Exercise details: Take the line that contains "### **⚡ Performance**" as the first line and the last line of the material below as the final one; reproduce exactly the lines between, inclusive.

*** Opening of The input ***

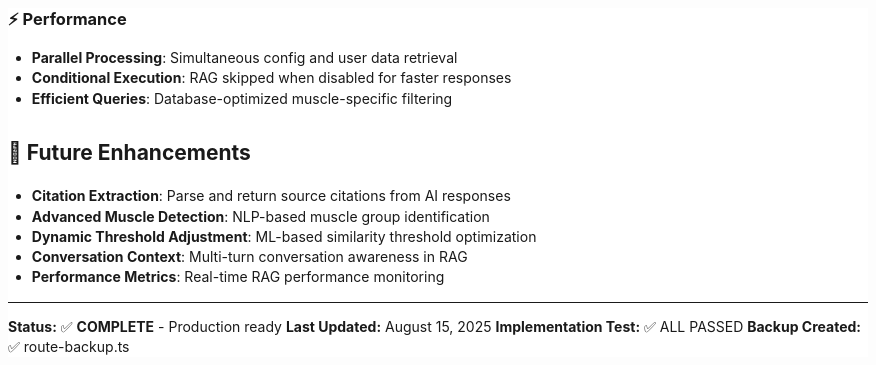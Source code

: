 ### **⚡ Performance**
- **Parallel Processing**: Simultaneous config and user data retrieval
- **Conditional Execution**: RAG skipped when disabled for faster responses
- **Efficient Queries**: Database-optimized muscle-specific filtering

## 🔮 **Future Enhancements**
- **Citation Extraction**: Parse and return source citations from AI responses
- **Advanced Muscle Detection**: NLP-based muscle group identification
- **Dynamic Threshold Adjustment**: ML-based similarity threshold optimization
- **Conversation Context**: Multi-turn conversation awareness in RAG
- **Performance Metrics**: Real-time RAG performance monitoring

---
**Status:** ✅ **COMPLETE** - Production ready
**Last Updated:** August 15, 2025
**Implementation Test:** ✅ ALL PASSED
**Backup Created:** ✅ route-backup.ts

*** Close of The input ***

Task answer:
: ### **⚡ Performance**
- **Parallel Processing**: Simultaneous config and user data retrieval
- **Conditional Execution**: RAG skipped when disabled for faster responses
- **Efficient Queries**: Database-optimized muscle-specific filtering

## 🔮 **Future Enhancements**
- **Citation Extraction**: Parse and return source citations from AI responses
- **Advanced Muscle Detection**: NLP-based muscle group identification
- **Dynamic Threshold Adjustment**: ML-based similarity threshold optimization
- **Conversation Context**: Multi-turn conversation awareness in RAG
- **Performance Metrics**: Real-time RAG performance monitoring

---
**Status:** ✅ **COMPLETE** - Production ready
**Last Updated:** August 15, 2025
**Implementation Test:** ✅ ALL PASSED
**Backup Created:** ✅ route-backup.ts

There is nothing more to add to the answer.